Files
test2/vr180_matting/sam2_wrapper.py
2025-07-26 13:21:39 -07:00

307 lines
12 KiB
Python

import torch
import numpy as np
from typing import List, Dict, Any, Optional, Tuple
import cv2
from pathlib import Path
import warnings
import os
import tempfile
import shutil
try:
from sam2.build_sam import build_sam2_video_predictor
from sam2.sam2_image_predictor import SAM2ImagePredictor
SAM2_AVAILABLE = True
except ImportError:
SAM2_AVAILABLE = False
warnings.warn("SAM2 not available. Please install sam2 package.")
class SAM2VideoMatting:
"""SAM2-based video matting with memory optimization"""
def __init__(self,
model_cfg: str = "sam2_hiera_l",
checkpoint_path: str = "sam2_hiera_large.pt",
device: str = "cuda",
memory_offload: bool = True,
fp16: bool = True):
if not SAM2_AVAILABLE:
raise ImportError("SAM2 not available. Please install sam2 package.")
self.device = device
self.memory_offload = memory_offload
self.fp16 = fp16
self.predictor = None
self.inference_state = None
self.video_segments = {}
self.temp_video_path = None
self._load_model(model_cfg, checkpoint_path)
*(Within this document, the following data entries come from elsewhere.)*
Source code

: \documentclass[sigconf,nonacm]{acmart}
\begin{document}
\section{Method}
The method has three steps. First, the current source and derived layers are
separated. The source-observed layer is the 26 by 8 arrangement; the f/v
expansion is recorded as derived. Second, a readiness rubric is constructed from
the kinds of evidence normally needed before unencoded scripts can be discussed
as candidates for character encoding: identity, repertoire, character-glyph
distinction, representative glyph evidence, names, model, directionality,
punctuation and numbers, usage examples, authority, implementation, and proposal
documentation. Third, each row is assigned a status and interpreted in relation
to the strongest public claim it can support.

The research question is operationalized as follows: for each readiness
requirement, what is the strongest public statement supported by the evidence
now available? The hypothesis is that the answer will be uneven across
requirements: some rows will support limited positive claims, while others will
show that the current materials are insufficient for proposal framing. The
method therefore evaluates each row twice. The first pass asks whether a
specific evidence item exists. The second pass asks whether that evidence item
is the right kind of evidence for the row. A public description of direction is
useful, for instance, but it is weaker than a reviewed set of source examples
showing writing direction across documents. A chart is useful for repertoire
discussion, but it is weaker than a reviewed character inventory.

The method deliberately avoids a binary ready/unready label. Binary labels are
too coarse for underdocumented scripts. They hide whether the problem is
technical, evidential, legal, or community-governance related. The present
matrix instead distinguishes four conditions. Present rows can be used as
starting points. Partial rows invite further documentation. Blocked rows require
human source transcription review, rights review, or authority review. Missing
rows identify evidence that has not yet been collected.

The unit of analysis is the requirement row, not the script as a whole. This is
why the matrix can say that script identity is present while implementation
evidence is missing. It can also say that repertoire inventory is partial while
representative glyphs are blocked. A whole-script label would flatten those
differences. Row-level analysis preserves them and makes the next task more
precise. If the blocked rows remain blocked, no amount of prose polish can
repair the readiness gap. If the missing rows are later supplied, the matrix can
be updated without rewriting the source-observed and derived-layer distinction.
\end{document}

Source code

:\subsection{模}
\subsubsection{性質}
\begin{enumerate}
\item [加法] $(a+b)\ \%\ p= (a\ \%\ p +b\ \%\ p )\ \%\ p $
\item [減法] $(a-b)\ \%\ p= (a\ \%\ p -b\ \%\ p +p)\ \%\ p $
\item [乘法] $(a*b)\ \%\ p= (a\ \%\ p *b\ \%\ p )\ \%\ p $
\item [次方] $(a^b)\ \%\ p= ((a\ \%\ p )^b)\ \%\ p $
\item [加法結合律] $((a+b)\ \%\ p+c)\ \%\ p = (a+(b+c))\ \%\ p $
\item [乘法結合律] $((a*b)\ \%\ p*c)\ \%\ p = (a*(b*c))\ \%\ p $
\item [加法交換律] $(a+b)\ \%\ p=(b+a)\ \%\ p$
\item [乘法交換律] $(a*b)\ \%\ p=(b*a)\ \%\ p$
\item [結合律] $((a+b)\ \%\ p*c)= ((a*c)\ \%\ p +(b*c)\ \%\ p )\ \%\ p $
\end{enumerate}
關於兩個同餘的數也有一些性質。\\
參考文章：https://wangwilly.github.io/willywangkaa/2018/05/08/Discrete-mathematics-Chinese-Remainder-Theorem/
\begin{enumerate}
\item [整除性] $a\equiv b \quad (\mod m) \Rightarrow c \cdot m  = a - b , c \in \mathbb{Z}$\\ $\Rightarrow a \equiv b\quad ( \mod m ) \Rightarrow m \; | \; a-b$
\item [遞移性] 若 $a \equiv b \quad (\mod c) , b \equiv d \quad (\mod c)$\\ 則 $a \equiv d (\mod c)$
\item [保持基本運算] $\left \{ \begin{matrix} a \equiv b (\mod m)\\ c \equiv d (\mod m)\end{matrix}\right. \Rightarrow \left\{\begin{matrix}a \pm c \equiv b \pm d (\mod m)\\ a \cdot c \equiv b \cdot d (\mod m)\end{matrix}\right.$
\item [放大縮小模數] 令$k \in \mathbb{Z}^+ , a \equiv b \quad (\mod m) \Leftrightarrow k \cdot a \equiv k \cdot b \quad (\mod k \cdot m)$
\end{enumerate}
def _load_model(self, model_cfg: str, checkpoint_path: str):
"""Load SAM2 video predictor with optimizations"""
try:
# Check for checkpoint in SAM2 repo structure
if not Path(checkpoint_path).exists():
# Try in segment-anything-2/checkpoints/
sam2_path = Path("segment-anything-2/checkpoints") / Path(checkpoint_path).name
if sam2_path.exists():
checkpoint_path = str(sam2_path)
else:
# Try legacy models/ directory
models_path = Path("models") / Path(checkpoint_path).name
if models_path.exists():
checkpoint_path = str(models_path)
else:
# Try relative to package
package_dir = os.path.dirname(os.path.dirname(os.path.abspath(__file__)))
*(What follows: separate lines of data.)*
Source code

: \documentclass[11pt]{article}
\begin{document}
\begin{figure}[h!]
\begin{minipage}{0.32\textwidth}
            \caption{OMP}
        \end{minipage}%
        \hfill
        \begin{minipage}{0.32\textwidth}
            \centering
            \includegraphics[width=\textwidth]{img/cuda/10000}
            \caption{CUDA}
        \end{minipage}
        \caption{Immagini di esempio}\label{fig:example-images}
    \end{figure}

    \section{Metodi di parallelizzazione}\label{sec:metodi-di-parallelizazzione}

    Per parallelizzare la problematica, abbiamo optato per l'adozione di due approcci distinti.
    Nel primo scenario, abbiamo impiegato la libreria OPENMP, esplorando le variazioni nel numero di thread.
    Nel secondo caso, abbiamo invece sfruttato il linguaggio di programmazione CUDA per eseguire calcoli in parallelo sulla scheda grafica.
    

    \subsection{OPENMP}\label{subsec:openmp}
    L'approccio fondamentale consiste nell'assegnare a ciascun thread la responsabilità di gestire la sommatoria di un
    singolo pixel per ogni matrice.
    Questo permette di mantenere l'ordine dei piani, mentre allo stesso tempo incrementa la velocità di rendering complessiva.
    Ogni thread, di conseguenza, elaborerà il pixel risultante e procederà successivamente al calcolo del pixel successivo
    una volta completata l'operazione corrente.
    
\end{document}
sam2_repo_path = Path(package_dir) / "segment-anything-2/checkpoints" / Path(checkpoint_path).name
if sam2_repo_path.exists():
checkpoint_path = str(sam2_repo_path)
# Use SAM2's build_sam2_video_predictor which returns the predictor directly
# The predictor IS the model - no .model attribute needed
self.predictor = build_sam2_video_predictor(
config_file=model_cfg,
ckpt_path=checkpoint_path,
device=self.device
)
except Exception as e:
raise RuntimeError(f"Failed to load SAM2 model: {e}")
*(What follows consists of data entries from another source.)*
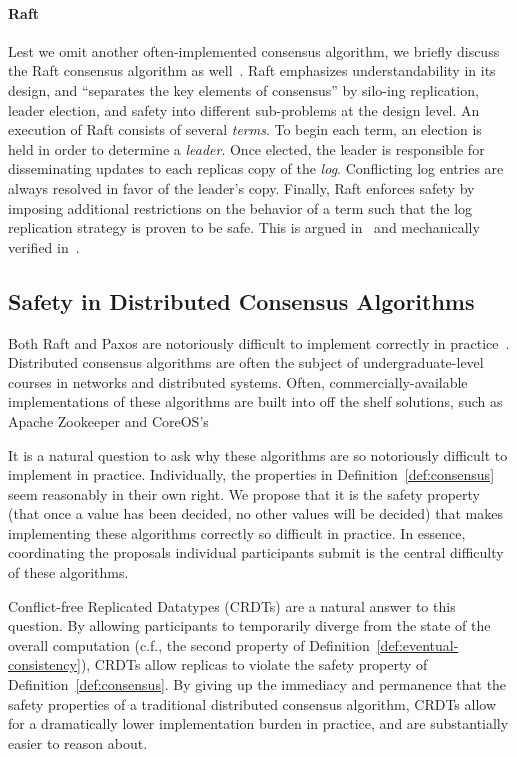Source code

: \paragraph{Raft}
Lest we omit another often-implemented consensus algorithm, we briefly discuss
the Raft consensus algorithm as well~\citep{ongaro14}. Raft emphasizes
understandability in its design, and ``separates the key elements of consensus''
by silo-ing replication, leader election, and safety into different sub-problems
at the design level. An execution of Raft consists of several \textit{terms}. To
begin each term, an election is held in order to determine a \textit{leader}.
Once elected, the leader is responsible for disseminating updates to each
replicas copy of the \textit{log}. Conflicting log entries are always resolved
in favor of the leader's copy. Finally, Raft enforces safety by imposing
additional restrictions on the behavior of a term such that the log replication
strategy is proven to be safe. This is argued in~\citep{ongaro14} and
mechanically verified in~\citep{wilcox15}.

\subsection{Safety in Distributed Consensus Algorithms}

Both Raft and Paxos are notoriously difficult to implement correctly in
practice~\citep{howard20}. Distributed consensus algorithms are often the
subject of undergraduate-level courses in networks and distributed systems.
Often, commercially-available implementations of these algorithms are built into
off the shelf solutions, such as Apache Zookeeper and CoreOS's

It is a natural question to ask why these algorithms are so notoriously
difficult to implement in practice. Individually, the properties
in Definition~\ref{def:consensus} seem reasonably in their own right. We propose
that it is the safety property (that once a value has been decided, no other
values will be decided) that makes implementing these algorithms correctly so
difficult in practice. In essence, coordinating the proposals individual
participants submit is the central difficulty of these algorithms.

Conflict-free Replicated Datatypes (CRDTs) are a natural answer to this
question. By allowing participants to temporarily diverge from the state of the
overall computation (c.f., the second property of
Definition~\ref{def:eventual-consistency}), CRDTs allow replicas to violate the
safety property of Definition~\ref{def:consensus}. By giving up the immediacy
and permanence that the safety properties of a traditional distributed consensus
algorithm, CRDTs allow for a dramatically lower implementation burden in
practice, and are substantially easier to reason about.

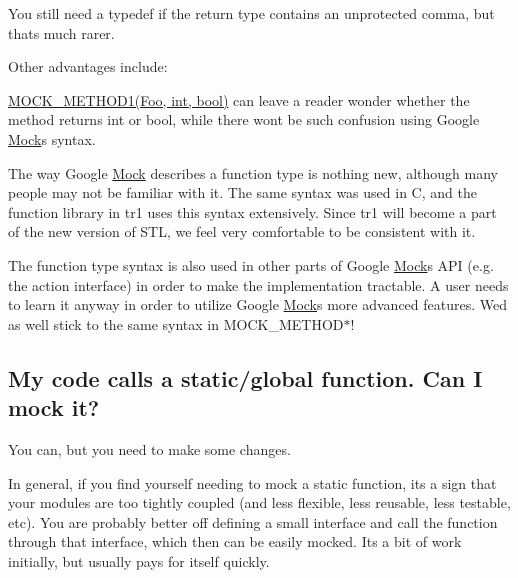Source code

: You still need a {\ttfamily typedef} if the return type contains an unprotected comma, but that\textquotesingle{}s much rarer.

Other advantages include\+:
\begin{DoxyEnumerate}
\item {\ttfamily \hyperlink{gmock-generated-function-mockers_8h_ac49d366be035ee87b73264a29059cdc7}{M\+O\+C\+K\+\_\+\+M\+E\+T\+H\+O\+D1(\+Foo, int, bool)}} can leave a reader wonder whether the method returns {\ttfamily int} or {\ttfamily bool}, while there won\textquotesingle{}t be such confusion using Google \hyperlink{classMock}{Mock}\textquotesingle{}s syntax.
\end{DoxyEnumerate}
\begin{DoxyEnumerate}
\item The way Google \hyperlink{classMock}{Mock} describes a function type is nothing new, although many people may not be familiar with it. The same syntax was used in C, and the {\ttfamily function} library in {\ttfamily tr1} uses this syntax extensively. Since {\ttfamily tr1} will become a part of the new version of S\+TL, we feel very comfortable to be consistent with it.
\end{DoxyEnumerate}
\begin{DoxyEnumerate}
\item The function type syntax is also used in other parts of Google \hyperlink{classMock}{Mock}\textquotesingle{}s A\+PI (e.\+g. the action interface) in order to make the implementation tractable. A user needs to learn it anyway in order to utilize Google \hyperlink{classMock}{Mock}\textquotesingle{}s more advanced features. We\textquotesingle{}d as well stick to the same syntax in {\ttfamily M\+O\+C\+K\+\_\+\+M\+E\+T\+H\+O\+D$\ast$}!
\end{DoxyEnumerate}

\subsection*{My code calls a static/global function. Can I mock it?}

You can, but you need to make some changes.

In general, if you find yourself needing to mock a static function, it\textquotesingle{}s a sign that your modules are too tightly coupled (and less flexible, less reusable, less testable, etc). You are probably better off defining a small interface and call the function through that interface, which then can be easily mocked. It\textquotesingle{}s a bit of work initially, but usually pays for itself quickly.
def init_video_state(self, video_frames: List[np.ndarray] = None, video_path: str = None) -> None:
"""Initialize video inference state"""
if self.predictor is None:
raise RuntimeError("SAM2 model not loaded")
if video_path is not None:
# Use video path directly (SAM2's preferred method)
self.inference_state = self.predictor.init_state(
video_path=video_path,
offload_video_to_cpu=self.memory_offload,
async_loading_frames=True
)
else:
# For frame arrays, we need to save them as a temporary video first
if video_frames is None or len(video_frames) == 0:
raise ValueError("Either video_path or video_frames must be provided")
# Create temporary video file in current directory
import uuid
temp_video_name = f"temp_sam2_{uuid.uuid4().hex[:8]}.mp4"
temp_video_path = Path.cwd() / temp_video_name
# Write frames to temporary video
height, width = video_frames[0].shape[:2]
fourcc = cv2.VideoWriter_fourcc(*'mp4v')
writer = cv2.VideoWriter(str(temp_video_path), fourcc, 30.0, (width, height))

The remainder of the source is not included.